入力ファイルは次のようになります。
1-1_サンプル1 GCCCATGGCT 2-1_サンプル1 GAGTGTATGT 3-1_サンプル1 TGTTCTATCT 1-1_サンプル2 GCTTAGCCAT 2-1_サンプル2 TGTAGTCAGT 3-1_サンプル2 GGGAACCAAG 1-1_サンプル3 TGGAAGCGGT 2-1_サンプル3 CGGGAGGAGAGA3
#include <cstdlib>
#include <iostream>
#include <string>
#include <fstream>
#include <stdlib.h>
using namespace std;
const int pops = 10;
const int sequence = 100;
string w;
string popname;
string lastpop;
int totalpops;
string ind;
int i;
int j;
char c;
float dna[pops][4][sequence];
float Af[1][1][1];
int main(int argc, char *argv[])
{
ifstream fin0("dnatest.txt");
lastpop = "nonsense";
totalpops = -1;
if (fin0)
{
do
{
getline(fin0, w);
cout << w<<endl;
i=0;
ind = "";
popname = "";
do {c = w [i];
i++;
if ((c != '>')&(c!='-')) ind=ind+c; } while (c != '-');
do {c = w [i];
i++; } while (c != ' ');
do {c = w [i];
i++;
if (c!= '\n') popname=popname+c; } while (i< w.length());
if (popname != lastpop) { totalpops++;
lastpop=popname;
}
getline (fin0, w);
cout << w<<endl << w.length()<<endl;
for (i=0; i<w.length(); i++)
{if (w[i]=='A') dna[totalpops][0][i]++;
if (w[i]=='C') dna[totalpops][1][i]++;
if (w[i]=='G') dna[totalpops][2][i]++;
if (w[i]=='T') dna[totalpops][3][i]++;
}
for(int k=0;k<1;k++)
{for(int j=0; j<1;j++)
{for (int i=0;i<1;i++)
Af[0] = Af[0][0][0]+dna[i][j][k]; //RETURNS THE ERROR "INCOMPATIBLE TYPES IN ASSIGNMENT OF 'FLOAT' TO 'FLOAT[1][1]'
cout<<Af<<endl;}
}
while (!fin0.eof());
}
system("PAUSE");
return EXIT_SUCCESS;
}
背景: 私は C++ に非常に慣れていないため、大学院での研究を補うために C++ を使用する方法を独学で学ぼうとしています。私は遺伝学の博士号候補で、さまざまな進化の歴史をモデル化し、それらが集団全体の対立遺伝子の頻度にどのように影響するかを研究しています。

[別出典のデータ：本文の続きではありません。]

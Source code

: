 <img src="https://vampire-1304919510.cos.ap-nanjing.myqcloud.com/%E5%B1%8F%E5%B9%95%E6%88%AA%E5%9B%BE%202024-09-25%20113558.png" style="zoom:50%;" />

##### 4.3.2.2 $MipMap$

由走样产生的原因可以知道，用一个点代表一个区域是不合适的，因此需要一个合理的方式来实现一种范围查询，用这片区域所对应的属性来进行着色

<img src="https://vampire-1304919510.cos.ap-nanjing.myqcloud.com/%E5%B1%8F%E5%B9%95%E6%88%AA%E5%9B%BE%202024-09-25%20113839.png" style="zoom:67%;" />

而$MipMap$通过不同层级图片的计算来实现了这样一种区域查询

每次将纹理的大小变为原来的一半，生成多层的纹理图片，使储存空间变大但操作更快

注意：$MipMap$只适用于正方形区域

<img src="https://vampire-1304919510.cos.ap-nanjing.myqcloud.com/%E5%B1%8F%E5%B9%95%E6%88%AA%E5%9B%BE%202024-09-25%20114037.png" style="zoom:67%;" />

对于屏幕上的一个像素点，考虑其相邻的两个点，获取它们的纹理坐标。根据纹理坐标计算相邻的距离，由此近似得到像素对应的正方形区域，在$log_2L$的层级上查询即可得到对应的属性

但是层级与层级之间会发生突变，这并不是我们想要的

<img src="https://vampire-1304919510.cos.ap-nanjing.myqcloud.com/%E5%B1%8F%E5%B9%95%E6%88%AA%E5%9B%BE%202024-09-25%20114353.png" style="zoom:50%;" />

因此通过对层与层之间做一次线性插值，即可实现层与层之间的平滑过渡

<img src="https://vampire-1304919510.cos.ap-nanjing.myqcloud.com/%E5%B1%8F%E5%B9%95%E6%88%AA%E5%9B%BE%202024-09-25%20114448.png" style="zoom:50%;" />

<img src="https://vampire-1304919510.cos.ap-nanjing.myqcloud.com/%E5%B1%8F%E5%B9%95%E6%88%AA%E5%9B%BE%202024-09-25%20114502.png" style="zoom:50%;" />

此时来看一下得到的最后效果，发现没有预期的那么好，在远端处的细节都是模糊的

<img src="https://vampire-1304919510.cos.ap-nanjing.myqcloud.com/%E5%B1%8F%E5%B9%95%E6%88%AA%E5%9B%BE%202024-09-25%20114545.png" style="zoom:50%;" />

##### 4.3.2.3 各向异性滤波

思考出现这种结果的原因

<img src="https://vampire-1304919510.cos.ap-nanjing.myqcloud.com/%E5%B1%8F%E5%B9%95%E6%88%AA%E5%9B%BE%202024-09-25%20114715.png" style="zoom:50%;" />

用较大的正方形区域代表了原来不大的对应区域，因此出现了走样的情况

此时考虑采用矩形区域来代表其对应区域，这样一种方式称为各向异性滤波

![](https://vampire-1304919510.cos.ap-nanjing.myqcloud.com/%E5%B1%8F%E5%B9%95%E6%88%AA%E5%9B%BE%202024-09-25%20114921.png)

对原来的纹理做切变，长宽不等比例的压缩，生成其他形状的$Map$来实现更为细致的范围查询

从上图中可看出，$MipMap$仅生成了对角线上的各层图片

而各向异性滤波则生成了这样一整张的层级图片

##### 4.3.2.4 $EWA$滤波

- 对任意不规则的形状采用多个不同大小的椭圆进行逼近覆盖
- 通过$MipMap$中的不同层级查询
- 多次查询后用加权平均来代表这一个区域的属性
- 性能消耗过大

質問: 入力ファイルから作成した「dna」配列からデータの特定の部分を抽出しようとしています。たとえば、ここでは別の配列 "Af" を作成しました。そこでは、いわば dna 配列の最初の "セル" のカウントを抽出しようとしています。これを行う目的は、特定の細胞グループのカウントを DNA アレイ全体と比較して頻度を計算できるようにすることです。これを行う方法がわかりません。「「FLOAT[1][1]」への「FLOAT」の割り当てに互換性のないタイプがあります」
さまざまなフォーラムでこれを調査するのに多くの時間を費やしましたが、このエラーが何を意味するのか、達成しようとしていることを達成する方法を理解できないようです。
したがって、私が視覚化している DNA 配列は、4 つの行 (A、C、G、T) があるように入力ファイルから作成されます。次に 10 列 (一連のヌクレオチドごとに 1 列)。次に、この「グリッド」が 3 回スタックされます (入力ファイルにリストされているように、サンプルごとに 1 つの「シート」(ここでのサンプルは母集団を意味し、母集団ごとに 3 人の個体が存在します))。したがって、このグリッドのスタックから、たとえば、最初のセル (サンプル 1 の位置 1 の A の数) を抽出したいと考えています。次に、この数をすべてのサンプルの位置 1 の A の総数と比較します。この頻度は、テストしているモデルにとって意味のある数値になります。
問題は、dna配列の一部を抽出する方法がわからないことです.この要約された例を理解したら、非常に大きな入力ファイルに適用し、一度に複数のセルを抽出したいと思うでしょう.